Today’s Topic: What To Do With Players Stranded In the Transfer Portal?
The grass isn’t always greener in the NCAA’s transfer portal. In fact, sometimes there isn’t any grass at all.
Currently, there are hundreds of players in the transfer portal who have nowhere to go. Some could return to their old schools, provided those schools haven’t moved on and would actually welcome them back. That’s not typical, however, because once a player enters the portal, the school can use that scholarship on somebody else — and most do.
Instead, for those who couldn’t find greener grass and weren’t allowed to come back home, they wait for coaches to come calling. The problem, however, is that most of those coaches don’t have scholarship room available. They are at — or above — the 85 limit.
May typically sees an increase in transfers because spring football is over and players know where they stand. If they don’t like that standing, they leave.
The players who are coveted enough will find homes. Those who aren’t, sit and wait.
But what if they didn’t have to?
Earlier this year, Ohio State head coach Ryan Day was asked about the transfer portal and suggested that teams be capped at being allowed to bring in two transfers per year.
“We’re kind of going with it year in and year out, trying to deal with it, adjust with it,” Day said. “I think there are certainly situations where a kid should be able to play. There’s certain sports where guys can transfer and play right away.

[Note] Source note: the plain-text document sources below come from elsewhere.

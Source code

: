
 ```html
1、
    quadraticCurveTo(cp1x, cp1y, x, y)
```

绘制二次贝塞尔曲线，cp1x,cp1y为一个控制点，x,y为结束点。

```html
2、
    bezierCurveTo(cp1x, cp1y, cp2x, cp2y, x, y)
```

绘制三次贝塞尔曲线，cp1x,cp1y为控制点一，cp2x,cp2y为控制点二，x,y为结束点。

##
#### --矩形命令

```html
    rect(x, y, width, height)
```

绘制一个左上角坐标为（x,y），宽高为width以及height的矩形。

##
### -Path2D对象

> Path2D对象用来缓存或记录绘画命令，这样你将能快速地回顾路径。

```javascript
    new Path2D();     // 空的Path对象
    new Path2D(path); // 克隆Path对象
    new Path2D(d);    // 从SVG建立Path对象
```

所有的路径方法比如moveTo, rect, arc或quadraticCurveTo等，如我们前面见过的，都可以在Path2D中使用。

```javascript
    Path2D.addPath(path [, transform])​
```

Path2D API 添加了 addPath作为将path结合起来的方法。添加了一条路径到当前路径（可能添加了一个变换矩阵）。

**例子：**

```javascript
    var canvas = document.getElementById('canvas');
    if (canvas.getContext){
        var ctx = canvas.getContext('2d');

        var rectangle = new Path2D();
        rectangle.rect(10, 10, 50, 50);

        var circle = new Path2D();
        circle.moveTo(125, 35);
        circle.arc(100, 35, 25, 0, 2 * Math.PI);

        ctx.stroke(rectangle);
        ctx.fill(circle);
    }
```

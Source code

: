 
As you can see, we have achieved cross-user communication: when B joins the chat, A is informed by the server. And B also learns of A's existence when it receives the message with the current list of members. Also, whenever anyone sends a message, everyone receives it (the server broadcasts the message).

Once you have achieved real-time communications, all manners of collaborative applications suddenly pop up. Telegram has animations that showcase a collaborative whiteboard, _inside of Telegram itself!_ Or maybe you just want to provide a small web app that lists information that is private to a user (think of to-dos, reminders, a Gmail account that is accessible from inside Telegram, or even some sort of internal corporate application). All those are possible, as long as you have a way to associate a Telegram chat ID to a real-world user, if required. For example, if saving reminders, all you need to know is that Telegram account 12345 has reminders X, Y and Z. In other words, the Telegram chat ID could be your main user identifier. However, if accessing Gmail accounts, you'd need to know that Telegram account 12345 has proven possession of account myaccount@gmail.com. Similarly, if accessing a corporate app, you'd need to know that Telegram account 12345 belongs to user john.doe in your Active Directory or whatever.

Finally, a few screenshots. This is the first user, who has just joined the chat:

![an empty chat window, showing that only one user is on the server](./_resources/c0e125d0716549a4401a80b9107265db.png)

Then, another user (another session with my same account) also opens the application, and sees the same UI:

“I am in favor of somebody transferring sitting out and getting the year back on the back end. I also am in favor of capping the transfers [into a school] to two per institution per calendar year. But willing to listen to other arguments.
“As I sit here right now, that’s kind of my thought. I know there’s going to be great discussion this spring moving forward. Looking forward to being a part of those.”
There were always going to be some unhappy beta testers in the transfer portal. Those there now will be the cautionary tales. If there was more uniformity to it, however, maybe players wouldn’t go in blindly.
By capping it at two, that puts a number on available slots. My suggestion would then for those transfers to not count against that year’s 85 scholarships.
Teams could sign two transfers and be at 87, then they’d have the next year to get back to 85 before they sign two more transfers.
By putting a cap on the amount of transfers, players would at least know how much room there was on the open market. It might not change their decision, but it gives them more information. It may also keep them from making a decision they’ll regret later on down the line.
Of course, the better solution is simply to increase the scholarship limit to 90 or so. There’s more money than ever, and certainly more money available than there was when the reductions began.
So if the NCAA doesn’t want the transfer portal to become transfer purgatory, then either don’t count them against the cap, or raise the cap.
All the while continuing to educate the players on the actual — and fleeting — available options on the open market.